━━━━━ DATA EXTRACT
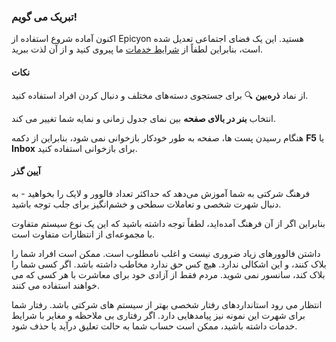 ### تبریک می گویم!
اکنون آماده شروع استفاده از Epicyon هستید. این یک فضای اجتماعی تعدیل شده است، بنابراین لطفاً از [شرایط خدمات](terms/) ما پیروی کنید و از آن لذت ببرید.

#### نکات
از نماد **ذره‌بین** 🔍 برای جستجوی دسته‌های مختلف و دنبال کردن افراد استفاده کنید.

انتخاب **بنر در بالای صفحه** بین نمای جدول زمانی و نمایه شما تغییر می کند.

هنگام رسیدن پست ها، صفحه به طور خودکار بازخوانی نمی شود، بنابراین از دکمه **F5** یا **Inbox** برای بازخوانی استفاده کنید.

#### آیین گذر
فرهنگ شرکتی به شما آموزش می‌دهد که حداکثر تعداد فالوور و لایک را بخواهید - به دنبال شهرت شخصی و تعاملات سطحی و خشم‌انگیز برای جلب توجه باشید.

بنابراین اگر از آن فرهنگ آمده‌اید، لطفاً توجه داشته باشید که این یک نوع سیستم متفاوت با مجموعه‌ای از انتظارات متفاوت است.

داشتن فالوورهای زیاد ضروری نیست و اغلب نامطلوب است. ممکن است افراد شما را بلاک کنند، و این اشکالی ندارد. هیچ کس حق ندارد مخاطب داشته باشد. اگر کسی شما را بلاک کند، سانسور نمی شوید. مردم فقط از آزادی خود برای معاشرت با هر کسی که می خواهند استفاده می کنند.

انتظار می رود استانداردهای رفتار شخصی بهتر از سیستم های شرکتی باشد. رفتار شما برای شهرت این نمونه نیز پیامدهایی دارد. اگر رفتاری بی ملاحظه و مغایر با شرایط خدمات داشته باشید، ممکن است حساب شما به حالت تعلیق درآید یا حذف شود.
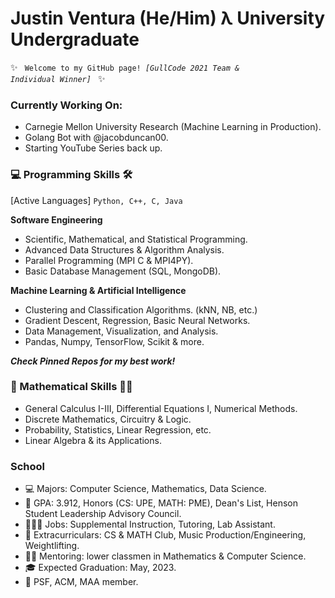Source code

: # Justin Ventura (He/Him) λ University Undergraduate

✨ <code> Welcome to my GitHub page!
*[GullCode 2021 Team & Individual Winner]*
</code> ✨

### Currently Working On:
- Carnegie Mellon University Research (Machine Learning in Production).
- Golang Bot with @jacobduncan00.
- Starting YouTube Series back up.

### 💻 Programming Skills 🛠

[Active Languages] <code>Python, C++, C, Java</code>

**Software Engineering**
- Scientific, Mathematical, and Statistical Programming.
- Advanced Data Structures & Algorithm Analysis.
- Parallel Programming (MPI C & MPI4PY).
- Basic Database Management (SQL, MongoDB).

**Machine Learning & Artificial Intelligence**
- Clustering and Classification Algorithms. (kNN, NB, etc.)
- Gradient Descent, Regression, Basic Neural Networks.
- Data Management, Visualization, and Analysis.
- Pandas, Numpy, TensorFlow, Scikit & more.

***Check Pinned Repos for my best work!***

### 🧠 Mathematical Skills ✍🏼

- General Calculus I-III, Differential Equations I, Numerical Methods.
- Discrete Mathematics, Circuitry & Logic.
- Probability, Statistics, Linear Regression, etc.
- Linear Algebra & its Applications.

### School

- 💻 Majors: Computer Science, Mathematics, Data Science.
- 🧠 GPA: 3.912, Honors (CS: UPE, MATH: PME), Dean's List, Henson Student Leadership Advisory Council.
- 👨🏻‍💻 Jobs: Supplemental Instruction, Tutoring, Lab Assistant.
- 🤩 Extracurriculars: CS & MATH Club, Music Production/Engineering, Weightlifting.
- 👨‍🏫 Mentoring: lower classmen in Mathematics & Computer Science.
- 🎓 Expected Graduation: May, 2023.
- 🎩 PSF, ACM, MAA member.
━━━━━━━━━━
» REQUIREMENT: Only the text of the records belongs in your answer, repeated exactly; the pictures stay out.

» OUTPUT OF THE TASK:
 ### تبریک می گویم!
اکنون آماده شروع استفاده از Epicyon هستید. این یک فضای اجتماعی تعدیل شده است، بنابراین لطفاً از [شرایط خدمات](terms/) ما پیروی کنید و از آن لذت ببرید.

#### نکات
از نماد **ذره‌بین** 🔍 برای جستجوی دسته‌های مختلف و دنبال کردن افراد استفاده کنید.

انتخاب **بنر در بالای صفحه** بین نمای جدول زمانی و نمایه شما تغییر می کند.

هنگام رسیدن پست ها، صفحه به طور خودکار بازخوانی نمی شود، بنابراین از دکمه **F5** یا **Inbox** برای بازخوانی استفاده کنید.

#### آیین گذر
فرهنگ شرکتی به شما آموزش می‌دهد که حداکثر تعداد فالوور و لایک را بخواهید - به دنبال شهرت شخصی و تعاملات سطحی و خشم‌انگیز برای جلب توجه باشید.

بنابراین اگر از آن فرهنگ آمده‌اید، لطفاً توجه داشته باشید که این یک نوع سیستم متفاوت با مجموعه‌ای از انتظارات متفاوت است.

داشتن فالوورهای زیاد ضروری نیست و اغلب نامطلوب است. ممکن است افراد شما را بلاک کنند، و این اشکالی ندارد. هیچ کس حق ندارد مخاطب داشته باشد. اگر کسی شما را بلاک کند، سانسور نمی شوید. مردم فقط از آزادی خود برای معاشرت با هر کسی که می خواهند استفاده می کنند.

انتظار می رود استانداردهای رفتار شخصی بهتر از سیستم های شرکتی باشد. رفتار شما برای شهرت این نمونه نیز پیامدهایی دارد. اگر رفتاری بی ملاحظه و مغایر با شرایط خدمات داشته باشید، ممکن است حساب شما به حالت تعلیق درآید یا حذف شود.
Source code

: # Justin Ventura (He/Him) λ University Undergraduate

✨ <code> Welcome to my GitHub page!
*[GullCode 2021 Team & Individual Winner]*
</code> ✨

### Currently Working On:
- Carnegie Mellon University Research (Machine Learning in Production).
- Golang Bot with @jacobduncan00.
- Starting YouTube Series back up.

### 💻 Programming Skills 🛠

[Active Languages] <code>Python, C++, C, Java</code>

**Software Engineering**
- Scientific, Mathematical, and Statistical Programming.
- Advanced Data Structures & Algorithm Analysis.
- Parallel Programming (MPI C & MPI4PY).
- Basic Database Management (SQL, MongoDB).

**Machine Learning & Artificial Intelligence**
- Clustering and Classification Algorithms. (kNN, NB, etc.)
- Gradient Descent, Regression, Basic Neural Networks.
- Data Management, Visualization, and Analysis.
- Pandas, Numpy, TensorFlow, Scikit & more.

***Check Pinned Repos for my best work!***

### 🧠 Mathematical Skills ✍🏼

- General Calculus I-III, Differential Equations I, Numerical Methods.
- Discrete Mathematics, Circuitry & Logic.
- Probability, Statistics, Linear Regression, etc.
- Linear Algebra & its Applications.

### School

- 💻 Majors: Computer Science, Mathematics, Data Science.
- 🧠 GPA: 3.912, Honors (CS: UPE, MATH: PME), Dean's List, Henson Student Leadership Advisory Council.
- 👨🏻‍💻 Jobs: Supplemental Instruction, Tutoring, Lab Assistant.
- 🤩 Extracurriculars: CS & MATH Club, Music Production/Engineering, Weightlifting.
- 👨‍🏫 Mentoring: lower classmen in Mathematics & Computer Science.
- 🎓 Expected Graduation: May, 2023.
- 🎩 PSF, ACM, MAA member.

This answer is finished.